Women's Health

Supporting Moms in the Fourth Trimester

Mothers and babies receive a lot of attention from providers during the three trimesters of a pregnancy. But for moms, the fourth trimester is a different story.

May. 6, 2022 5   min read

Most people know that pregnancy consists of three trimesters. Each stage of a trimester is important to the growth and development of a baby. Consistent visits to an OBGYN provider to monitor the health and progress of the mother and her baby are part of most pregnancies.

Once a baby is born, pediatricians continue to give them regular checkups and appointments so they can keep an eye on their development in the days and weeks after they are born. At the same time, mothers typically have a single follow-up appointment with their OBGYN in the weeks following the birth of their child.

Franziska Haydanek, DO, is an OBGYN with Rochester Regional Health and discusses the needs that new mothers have during this post-birth period – which is now being referred to as the fourth trimester.

What is the fourth trimester?

Marking the transition from pregnancy to postpartum, the fourth trimester is the 12-week period of time following the birth of a child.
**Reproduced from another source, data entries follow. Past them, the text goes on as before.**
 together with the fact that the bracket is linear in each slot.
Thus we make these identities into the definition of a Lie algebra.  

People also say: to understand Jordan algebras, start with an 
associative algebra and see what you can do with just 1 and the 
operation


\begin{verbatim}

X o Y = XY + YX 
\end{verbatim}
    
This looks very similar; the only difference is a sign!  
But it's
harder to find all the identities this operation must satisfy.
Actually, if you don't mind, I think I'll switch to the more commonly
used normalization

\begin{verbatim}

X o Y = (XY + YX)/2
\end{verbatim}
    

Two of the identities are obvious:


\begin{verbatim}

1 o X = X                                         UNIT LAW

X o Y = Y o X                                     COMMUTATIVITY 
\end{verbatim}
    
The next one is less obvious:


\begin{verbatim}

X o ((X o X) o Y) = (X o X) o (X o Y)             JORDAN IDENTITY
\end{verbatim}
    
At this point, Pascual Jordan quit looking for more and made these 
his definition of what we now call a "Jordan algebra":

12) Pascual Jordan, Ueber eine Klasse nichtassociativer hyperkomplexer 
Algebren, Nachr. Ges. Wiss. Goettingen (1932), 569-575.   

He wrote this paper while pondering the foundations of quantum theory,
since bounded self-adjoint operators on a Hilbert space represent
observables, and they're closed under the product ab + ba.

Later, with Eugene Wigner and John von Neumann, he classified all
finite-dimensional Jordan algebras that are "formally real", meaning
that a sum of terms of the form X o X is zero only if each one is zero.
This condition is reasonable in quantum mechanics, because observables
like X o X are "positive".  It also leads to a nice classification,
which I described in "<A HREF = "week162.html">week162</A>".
These first weeks are a time of change, learning, and new experiences for mom and baby.

Mothers are going through significant changes in their own bodies, having just given birth and now caring for an infant. These changes are not only experienced physically, but also emotionally, mentally, and socially.

With all of this taken into consideration, the American College of Obstetricians and Gynecologists (ACOG) recommends all women have contact with their OBGYN providers within the first 3 weeks of giving birth. After finishing up an initial assessment, providers are strongly encouraged to follow up with continued care as needed.
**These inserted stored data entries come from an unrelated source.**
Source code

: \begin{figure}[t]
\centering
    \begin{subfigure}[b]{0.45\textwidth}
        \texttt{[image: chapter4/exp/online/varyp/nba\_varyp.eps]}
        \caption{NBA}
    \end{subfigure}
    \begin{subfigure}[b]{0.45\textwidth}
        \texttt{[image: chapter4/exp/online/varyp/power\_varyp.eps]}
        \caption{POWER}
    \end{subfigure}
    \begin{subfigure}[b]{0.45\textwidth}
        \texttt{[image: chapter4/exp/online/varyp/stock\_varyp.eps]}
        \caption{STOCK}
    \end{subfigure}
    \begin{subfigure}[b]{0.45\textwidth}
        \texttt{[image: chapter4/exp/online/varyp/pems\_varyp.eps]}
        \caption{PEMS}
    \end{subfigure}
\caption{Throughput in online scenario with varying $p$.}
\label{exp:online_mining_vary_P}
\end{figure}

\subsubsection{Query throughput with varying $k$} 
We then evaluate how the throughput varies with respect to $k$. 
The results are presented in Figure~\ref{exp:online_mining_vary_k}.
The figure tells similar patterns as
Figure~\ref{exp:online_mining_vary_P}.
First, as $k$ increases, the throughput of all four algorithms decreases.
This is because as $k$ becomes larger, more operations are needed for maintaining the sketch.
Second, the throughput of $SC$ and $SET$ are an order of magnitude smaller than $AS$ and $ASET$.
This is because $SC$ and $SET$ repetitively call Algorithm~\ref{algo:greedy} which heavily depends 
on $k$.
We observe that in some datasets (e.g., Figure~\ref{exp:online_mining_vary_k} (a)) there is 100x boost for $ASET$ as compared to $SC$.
Providers are also encouraged to end continued care with a comprehensive postpartum visit no later than 12 weeks after a woman gives birth.

A whirlwind of change

Any mother can attest to the fact that the first days and weeks after giving birth are a tumultuous stream of sleep deprivation and adjustments to a new normal. Women are often learning how to feed and care for their newborn – which requires nearly all of their attention.
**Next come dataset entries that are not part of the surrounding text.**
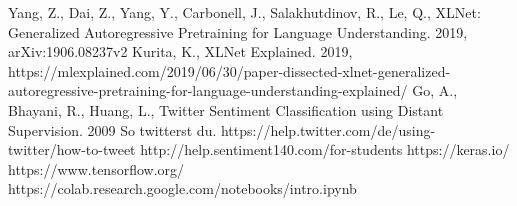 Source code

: \documentclass[12pt,german]{report}
\begin{document}
\begin{thebibliography}{}
 Yang, Z., Dai, Z., Yang, Y., Carbonell, J., Salakhutdinov, R., Le, Q., XLNet: Generalized Autoregressive Pretraining
for Language Understanding. 2019, arXiv:1906.08237v2
 Kurita, K., XLNet Explained. 2019,  https://mlexplained.com/2019/06/30/paper-dissected-xlnet-generalized-autoregressive-pretraining-for-language-understanding-explained/ 
 Go, A., Bhayani, R., Huang, L., Twitter Sentiment Classification using Distant Supervision. 2009
 So twitterst du. https://help.twitter.com/de/using-twitter/how-to-tweet
 http://help.sentiment140.com/for-students
 https://keras.io/
 https://www.tensorflow.org/
 https://colab.research.google.com/notebooks/intro.ipynb
\end{thebibliography}
\end{document}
At the same time, new moms have just gone through a dramatic change in their own bodies. For the past nine months, their body has nurtured the growth of a baby – and that baby has been brought into a new environment very quickly. A mother’s body goes through trauma during labor & delivery. Because of that, women may be dealing with vaginal soreness, cramping, bleeding, and/or hemorrhoids – and that short list does not include the complexities and time needed for a C-section recovery. As a result, mothers are often trying to recover physically from that experience while also paying attention to their babies.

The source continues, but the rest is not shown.